══ DATA SUPPLIED

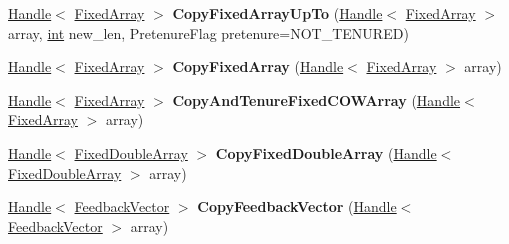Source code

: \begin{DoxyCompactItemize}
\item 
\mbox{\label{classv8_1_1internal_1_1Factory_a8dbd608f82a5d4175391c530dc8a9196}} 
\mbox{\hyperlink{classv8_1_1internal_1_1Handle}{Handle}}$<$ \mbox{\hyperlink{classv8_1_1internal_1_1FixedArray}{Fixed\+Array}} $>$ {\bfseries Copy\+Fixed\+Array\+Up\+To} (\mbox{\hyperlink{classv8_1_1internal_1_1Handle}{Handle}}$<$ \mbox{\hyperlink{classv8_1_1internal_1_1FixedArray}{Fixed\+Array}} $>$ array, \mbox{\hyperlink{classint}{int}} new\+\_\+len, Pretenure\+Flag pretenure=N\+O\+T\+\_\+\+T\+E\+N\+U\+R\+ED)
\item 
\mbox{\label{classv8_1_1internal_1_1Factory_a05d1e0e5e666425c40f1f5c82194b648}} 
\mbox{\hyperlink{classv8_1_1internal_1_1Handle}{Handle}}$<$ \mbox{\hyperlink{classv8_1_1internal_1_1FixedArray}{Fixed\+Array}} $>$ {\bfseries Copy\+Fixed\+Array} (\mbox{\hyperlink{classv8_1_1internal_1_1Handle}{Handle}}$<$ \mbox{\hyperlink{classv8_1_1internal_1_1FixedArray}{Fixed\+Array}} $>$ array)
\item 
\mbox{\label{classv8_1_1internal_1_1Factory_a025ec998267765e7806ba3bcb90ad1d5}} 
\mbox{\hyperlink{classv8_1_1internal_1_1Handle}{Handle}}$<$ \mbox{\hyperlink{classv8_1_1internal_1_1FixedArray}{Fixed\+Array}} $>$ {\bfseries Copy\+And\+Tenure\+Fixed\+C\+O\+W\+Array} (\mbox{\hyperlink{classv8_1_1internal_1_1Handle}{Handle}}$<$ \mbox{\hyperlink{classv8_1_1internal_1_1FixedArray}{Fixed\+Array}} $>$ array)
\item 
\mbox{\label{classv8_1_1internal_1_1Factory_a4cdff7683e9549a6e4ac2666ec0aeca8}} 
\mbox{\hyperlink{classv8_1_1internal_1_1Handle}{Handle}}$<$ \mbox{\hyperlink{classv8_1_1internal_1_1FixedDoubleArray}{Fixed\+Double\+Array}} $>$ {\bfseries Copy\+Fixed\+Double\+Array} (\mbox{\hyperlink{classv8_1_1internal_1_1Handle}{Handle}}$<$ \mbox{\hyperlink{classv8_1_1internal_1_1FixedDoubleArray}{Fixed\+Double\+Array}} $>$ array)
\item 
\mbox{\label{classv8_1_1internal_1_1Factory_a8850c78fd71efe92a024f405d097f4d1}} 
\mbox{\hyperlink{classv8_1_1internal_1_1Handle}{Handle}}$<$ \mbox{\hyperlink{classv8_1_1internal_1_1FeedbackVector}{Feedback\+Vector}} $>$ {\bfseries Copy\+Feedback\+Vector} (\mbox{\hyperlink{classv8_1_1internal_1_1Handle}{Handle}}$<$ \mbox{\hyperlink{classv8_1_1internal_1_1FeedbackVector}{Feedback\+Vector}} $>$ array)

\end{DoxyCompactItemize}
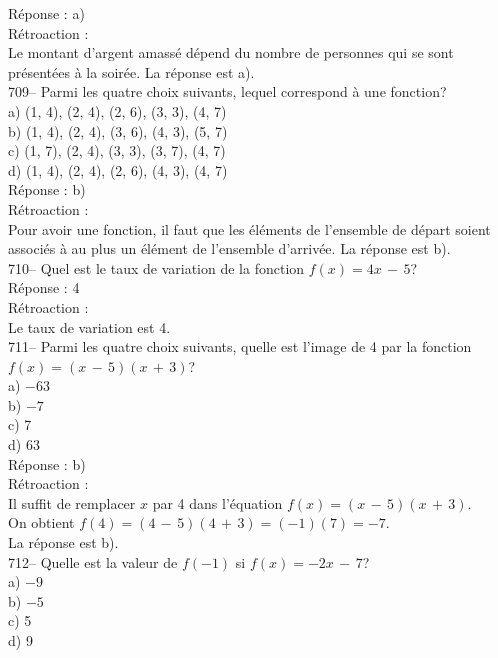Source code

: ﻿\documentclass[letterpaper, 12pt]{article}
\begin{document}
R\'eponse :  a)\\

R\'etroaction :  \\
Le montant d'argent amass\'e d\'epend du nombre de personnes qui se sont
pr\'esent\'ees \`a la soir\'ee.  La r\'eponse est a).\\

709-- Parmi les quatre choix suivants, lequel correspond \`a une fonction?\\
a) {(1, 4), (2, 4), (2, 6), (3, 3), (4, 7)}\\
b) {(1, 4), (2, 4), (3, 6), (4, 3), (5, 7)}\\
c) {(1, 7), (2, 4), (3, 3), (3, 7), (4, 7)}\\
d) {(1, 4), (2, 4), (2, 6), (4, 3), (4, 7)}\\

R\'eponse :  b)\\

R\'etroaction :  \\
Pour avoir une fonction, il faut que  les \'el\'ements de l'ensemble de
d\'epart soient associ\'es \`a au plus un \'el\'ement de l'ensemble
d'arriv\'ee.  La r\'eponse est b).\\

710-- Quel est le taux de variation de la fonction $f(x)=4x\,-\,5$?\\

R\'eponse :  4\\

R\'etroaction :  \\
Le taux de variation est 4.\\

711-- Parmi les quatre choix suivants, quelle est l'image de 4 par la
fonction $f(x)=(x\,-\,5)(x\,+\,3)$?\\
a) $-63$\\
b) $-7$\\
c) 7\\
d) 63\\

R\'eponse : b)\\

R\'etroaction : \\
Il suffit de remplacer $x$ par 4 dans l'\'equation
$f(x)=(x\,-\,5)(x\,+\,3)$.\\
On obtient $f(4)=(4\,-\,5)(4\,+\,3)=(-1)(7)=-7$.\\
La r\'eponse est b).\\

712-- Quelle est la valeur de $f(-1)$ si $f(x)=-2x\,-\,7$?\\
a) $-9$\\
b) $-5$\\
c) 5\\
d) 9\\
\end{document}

════

EXERCISE AIM ▸
Set every record down again verbatim, without pictures.

TASK OUTPUT ▸
Source code

: \begin{DoxyCompactItemize}
\item 
\mbox{\label{classv8_1_1internal_1_1Factory_a8dbd608f82a5d4175391c530dc8a9196}} 
\mbox{\hyperlink{classv8_1_1internal_1_1Handle}{Handle}}$<$ \mbox{\hyperlink{classv8_1_1internal_1_1FixedArray}{Fixed\+Array}} $>$ {\bfseries Copy\+Fixed\+Array\+Up\+To} (\mbox{\hyperlink{classv8_1_1internal_1_1Handle}{Handle}}$<$ \mbox{\hyperlink{classv8_1_1internal_1_1FixedArray}{Fixed\+Array}} $>$ array, \mbox{\hyperlink{classint}{int}} new\+\_\+len, Pretenure\+Flag pretenure=N\+O\+T\+\_\+\+T\+E\+N\+U\+R\+ED)
\item 
\mbox{\label{classv8_1_1internal_1_1Factory_a05d1e0e5e666425c40f1f5c82194b648}} 
\mbox{\hyperlink{classv8_1_1internal_1_1Handle}{Handle}}$<$ \mbox{\hyperlink{classv8_1_1internal_1_1FixedArray}{Fixed\+Array}} $>$ {\bfseries Copy\+Fixed\+Array} (\mbox{\hyperlink{classv8_1_1internal_1_1Handle}{Handle}}$<$ \mbox{\hyperlink{classv8_1_1internal_1_1FixedArray}{Fixed\+Array}} $>$ array)
\item 
\mbox{\label{classv8_1_1internal_1_1Factory_a025ec998267765e7806ba3bcb90ad1d5}} 
\mbox{\hyperlink{classv8_1_1internal_1_1Handle}{Handle}}$<$ \mbox{\hyperlink{classv8_1_1internal_1_1FixedArray}{Fixed\+Array}} $>$ {\bfseries Copy\+And\+Tenure\+Fixed\+C\+O\+W\+Array} (\mbox{\hyperlink{classv8_1_1internal_1_1Handle}{Handle}}$<$ \mbox{\hyperlink{classv8_1_1internal_1_1FixedArray}{Fixed\+Array}} $>$ array)
\item 
\mbox{\label{classv8_1_1internal_1_1Factory_a4cdff7683e9549a6e4ac2666ec0aeca8}} 
\mbox{\hyperlink{classv8_1_1internal_1_1Handle}{Handle}}$<$ \mbox{\hyperlink{classv8_1_1internal_1_1FixedDoubleArray}{Fixed\+Double\+Array}} $>$ {\bfseries Copy\+Fixed\+Double\+Array} (\mbox{\hyperlink{classv8_1_1internal_1_1Handle}{Handle}}$<$ \mbox{\hyperlink{classv8_1_1internal_1_1FixedDoubleArray}{Fixed\+Double\+Array}} $>$ array)
\item 
\mbox{\label{classv8_1_1internal_1_1Factory_a8850c78fd71efe92a024f405d097f4d1}} 
\mbox{\hyperlink{classv8_1_1internal_1_1Handle}{Handle}}$<$ \mbox{\hyperlink{classv8_1_1internal_1_1FeedbackVector}{Feedback\+Vector}} $>$ {\bfseries Copy\+Feedback\+Vector} (\mbox{\hyperlink{classv8_1_1internal_1_1Handle}{Handle}}$<$ \mbox{\hyperlink{classv8_1_1internal_1_1FeedbackVector}{Feedback\+Vector}} $>$ array)

\end{DoxyCompactItemize}
Source code

: ﻿\documentclass[letterpaper, 12pt]{article}
\begin{document}
R\'eponse :  a)\\

R\'etroaction :  \\
Le montant d'argent amass\'e d\'epend du nombre de personnes qui se sont
pr\'esent\'ees \`a la soir\'ee.  La r\'eponse est a).\\

709-- Parmi les quatre choix suivants, lequel correspond \`a une fonction?\\
a) {(1, 4), (2, 4), (2, 6), (3, 3), (4, 7)}\\
b) {(1, 4), (2, 4), (3, 6), (4, 3), (5, 7)}\\
c) {(1, 7), (2, 4), (3, 3), (3, 7), (4, 7)}\\
d) {(1, 4), (2, 4), (2, 6), (4, 3), (4, 7)}\\

R\'eponse :  b)\\

R\'etroaction :  \\
Pour avoir une fonction, il faut que  les \'el\'ements de l'ensemble de
d\'epart soient associ\'es \`a au plus un \'el\'ement de l'ensemble
d'arriv\'ee.  La r\'eponse est b).\\

710-- Quel est le taux de variation de la fonction $f(x)=4x\,-\,5$?\\

R\'eponse :  4\\

R\'etroaction :  \\
Le taux de variation est 4.\\

711-- Parmi les quatre choix suivants, quelle est l'image de 4 par la
fonction $f(x)=(x\,-\,5)(x\,+\,3)$?\\
a) $-63$\\
b) $-7$\\
c) 7\\
d) 63\\

R\'eponse : b)\\

R\'etroaction : \\
Il suffit de remplacer $x$ par 4 dans l'\'equation
$f(x)=(x\,-\,5)(x\,+\,3)$.\\
On obtient $f(4)=(4\,-\,5)(4\,+\,3)=(-1)(7)=-7$.\\
La r\'eponse est b).\\

712-- Quelle est la valeur de $f(-1)$ si $f(x)=-2x\,-\,7$?\\
a) $-9$\\
b) $-5$\\
c) 5\\
d) 9\\
\end{document}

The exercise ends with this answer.